Dataset entries:
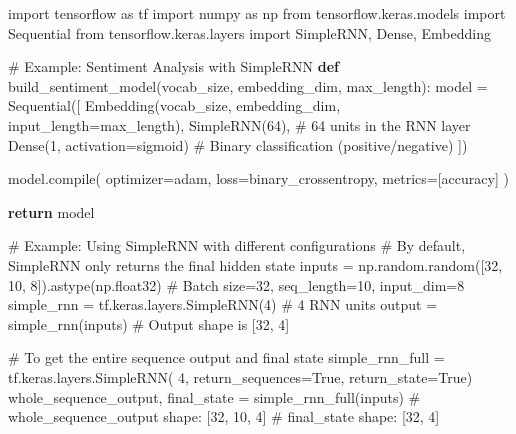 \documentclass[
  letterpaper,
  DIV=11,
  numbers=noendperiod]{scrreprt}
\newenvironment{Shaded}{\begin{snugshade}}{\end{snugshade}}
\newcommand{\BuiltInTok}[1]{\textcolor[rgb]{0.00,0.23,0.31}{#1}}
\newcommand{\CommentTok}[1]{\textcolor[rgb]{0.37,0.37,0.37}{#1}}
\newcommand{\ControlFlowTok}[1]{\textcolor[rgb]{0.00,0.23,0.31}{\textbf{#1}}}
\newcommand{\DecValTok}[1]{\textcolor[rgb]{0.68,0.00,0.00}{#1}}
\newcommand{\ImportTok}[1]{\textcolor[rgb]{0.00,0.46,0.62}{#1}}
\newcommand{\KeywordTok}[1]{\textcolor[rgb]{0.00,0.23,0.31}{\textbf{#1}}}
\newcommand{\NormalTok}[1]{\textcolor[rgb]{0.00,0.23,0.31}{#1}}
\newcommand{\OperatorTok}[1]{\textcolor[rgb]{0.37,0.37,0.37}{#1}}
\newcommand{\StringTok}[1]{\textcolor[rgb]{0.13,0.47,0.30}{#1}}
\newcommand{\VariableTok}[1]{\textcolor[rgb]{0.07,0.07,0.07}{#1}}
\begin{document}
\begin{Shaded}
\begin{Highlighting}[]
\ImportTok{import}\NormalTok{ tensorflow }\ImportTok{as}\NormalTok{ tf}
\ImportTok{import}\NormalTok{ numpy }\ImportTok{as}\NormalTok{ np}
\ImportTok{from}\NormalTok{ tensorflow.keras.models }\ImportTok{import}\NormalTok{ Sequential}
\ImportTok{from}\NormalTok{ tensorflow.keras.layers }\ImportTok{import}\NormalTok{ SimpleRNN, Dense, Embedding}

\CommentTok{\# Example: Sentiment Analysis with SimpleRNN}
\KeywordTok{def}\NormalTok{ build\_sentiment\_model(vocab\_size, embedding\_dim, max\_length):}
\NormalTok{    model }\OperatorTok{=}\NormalTok{ Sequential([}
\NormalTok{        Embedding(vocab\_size, embedding\_dim, input\_length}\OperatorTok{=}\NormalTok{max\_length),}
\NormalTok{        SimpleRNN(}\DecValTok{64}\NormalTok{),  }\CommentTok{\# 64 units in the RNN layer}
\NormalTok{        Dense(}\DecValTok{1}\NormalTok{, activation}\OperatorTok{=}\StringTok{\textquotesingle{}sigmoid\textquotesingle{}}\NormalTok{)  }\CommentTok{\# Binary classification (positive/negative)}
\NormalTok{    ])}
    
\NormalTok{    model.}\BuiltInTok{compile}\NormalTok{(}
\NormalTok{        optimizer}\OperatorTok{=}\StringTok{\textquotesingle{}adam\textquotesingle{}}\NormalTok{,}
\NormalTok{        loss}\OperatorTok{=}\StringTok{\textquotesingle{}binary\_crossentropy\textquotesingle{}}\NormalTok{,}
\NormalTok{        metrics}\OperatorTok{=}\NormalTok{[}\StringTok{\textquotesingle{}accuracy\textquotesingle{}}\NormalTok{]}
\NormalTok{    )}
    
    \ControlFlowTok{return}\NormalTok{ model}

\CommentTok{\# Example: Using SimpleRNN with different configurations}
\CommentTok{\# By default, SimpleRNN only returns the final hidden state}
\NormalTok{inputs }\OperatorTok{=}\NormalTok{ np.random.random([}\DecValTok{32}\NormalTok{, }\DecValTok{10}\NormalTok{, }\DecValTok{8}\NormalTok{]).astype(np.float32)  }\CommentTok{\# Batch size=32, seq\_length=10, input\_dim=8}
\NormalTok{simple\_rnn }\OperatorTok{=}\NormalTok{ tf.keras.layers.SimpleRNN(}\DecValTok{4}\NormalTok{)  }\CommentTok{\# 4 RNN units}
\NormalTok{output }\OperatorTok{=}\NormalTok{ simple\_rnn(inputs)  }\CommentTok{\# Output shape is [32, 4]}

\CommentTok{\# To get the entire sequence output and final state}
\NormalTok{simple\_rnn\_full }\OperatorTok{=}\NormalTok{ tf.keras.layers.SimpleRNN(}
    \DecValTok{4}\NormalTok{, return\_sequences}\OperatorTok{=}\VariableTok{True}\NormalTok{, return\_state}\OperatorTok{=}\VariableTok{True}\NormalTok{)}
\NormalTok{whole\_sequence\_output, final\_state }\OperatorTok{=}\NormalTok{ simple\_rnn\_full(inputs)}
\CommentTok{\# whole\_sequence\_output shape: [32, 10, 4]}
\CommentTok{\# final\_state shape: [32, 4]}
\end{Highlighting}
\end{Shaded}
\end{document}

▶ [TASK INSTRUCTIONS]: Each line in the data that holds the string "Dense" needs to be copied.

▶ [TASK RESULT]:
\ImportTok{from}\NormalTok{ tensorflow.keras.layers }\ImportTok{import}\NormalTok{ SimpleRNN, Dense, Embedding}
\NormalTok{        Dense(}\DecValTok{1}\NormalTok{, activation}\OperatorTok{=}\StringTok{\textquotesingle{}sigmoid\textquotesingle{}}\NormalTok{)  }\CommentTok{\# Binary classification (positive/negative)}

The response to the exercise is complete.